Plain-text document sources:

━━━━━━━━━━━━━━━━

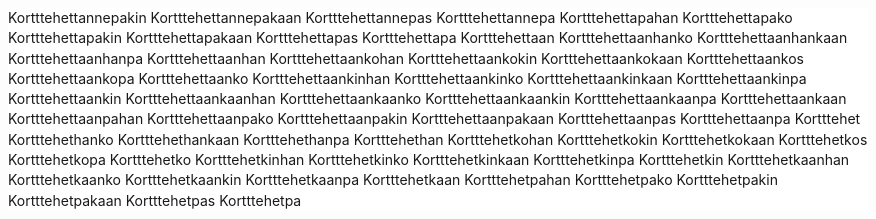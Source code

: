 Kortttehettannepakin
Kortttehettannepakaan
Kortttehettannepas
Kortttehettannepa
Kortttehettapahan
Kortttehettapako
Kortttehettapakin
Kortttehettapakaan
Kortttehettapas
Kortttehettapa
Kortttehettaan
Kortttehettaanhanko
Kortttehettaanhankaan
Kortttehettaanhanpa
Kortttehettaanhan
Kortttehettaankohan
Kortttehettaankokin
Kortttehettaankokaan
Kortttehettaankos
Kortttehettaankopa
Kortttehettaanko
Kortttehettaankinhan
Kortttehettaankinko
Kortttehettaankinkaan
Kortttehettaankinpa
Kortttehettaankin
Kortttehettaankaanhan
Kortttehettaankaanko
Kortttehettaankaankin
Kortttehettaankaanpa
Kortttehettaankaan
Kortttehettaanpahan
Kortttehettaanpako
Kortttehettaanpakin
Kortttehettaanpakaan
Kortttehettaanpas
Kortttehettaanpa
Kortttehet
Kortttehethanko
Kortttehethankaan
Kortttehethanpa
Kortttehethan
Kortttehetkohan
Kortttehetkokin
Kortttehetkokaan
Kortttehetkos
Kortttehetkopa
Kortttehetko
Kortttehetkinhan
Kortttehetkinko
Kortttehetkinkaan
Kortttehetkinpa
Kortttehetkin
Kortttehetkaanhan
Kortttehetkaanko
Kortttehetkaankin
Kortttehetkaanpa
Kortttehetkaan
Kortttehetpahan
Kortttehetpako
Kortttehetpakin
Kortttehetpakaan
Kortttehetpas
Kortttehetpa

━━━━━━━━━━━━━━━━

* TASK OBJECTIVE: For this exercise, transcribe the data above line by line, exactly, with pictures omitted.

* SOLUTION FOR THIS EXERCISE:
Source code

: Kortttehettannepakin
Kortttehettannepakaan
Kortttehettannepas
Kortttehettannepa
Kortttehettapahan
Kortttehettapako
Kortttehettapakin
Kortttehettapakaan
Kortttehettapas
Kortttehettapa
Kortttehettaan
Kortttehettaanhanko
Kortttehettaanhankaan
Kortttehettaanhanpa
Kortttehettaanhan
Kortttehettaankohan
Kortttehettaankokin
Kortttehettaankokaan
Kortttehettaankos
Kortttehettaankopa
Kortttehettaanko
Kortttehettaankinhan
Kortttehettaankinko
Kortttehettaankinkaan
Kortttehettaankinpa
Kortttehettaankin
Kortttehettaankaanhan
Kortttehettaankaanko
Kortttehettaankaankin
Kortttehettaankaanpa
Kortttehettaankaan
Kortttehettaanpahan
Kortttehettaanpako
Kortttehettaanpakin
Kortttehettaanpakaan
Kortttehettaanpas
Kortttehettaanpa
Kortttehet
Kortttehethanko
Kortttehethankaan
Kortttehethanpa
Kortttehethan
Kortttehetkohan
Kortttehetkokin
Kortttehetkokaan
Kortttehetkos
Kortttehetkopa
Kortttehetko
Kortttehetkinhan
Kortttehetkinko
Kortttehetkinkaan
Kortttehetkinpa
Kortttehetkin
Kortttehetkaanhan
Kortttehetkaanko
Kortttehetkaankin
Kortttehetkaanpa
Kortttehetkaan
Kortttehetpahan
Kortttehetpako
Kortttehetpakin
Kortttehetpakaan
Kortttehetpas
Kortttehetpa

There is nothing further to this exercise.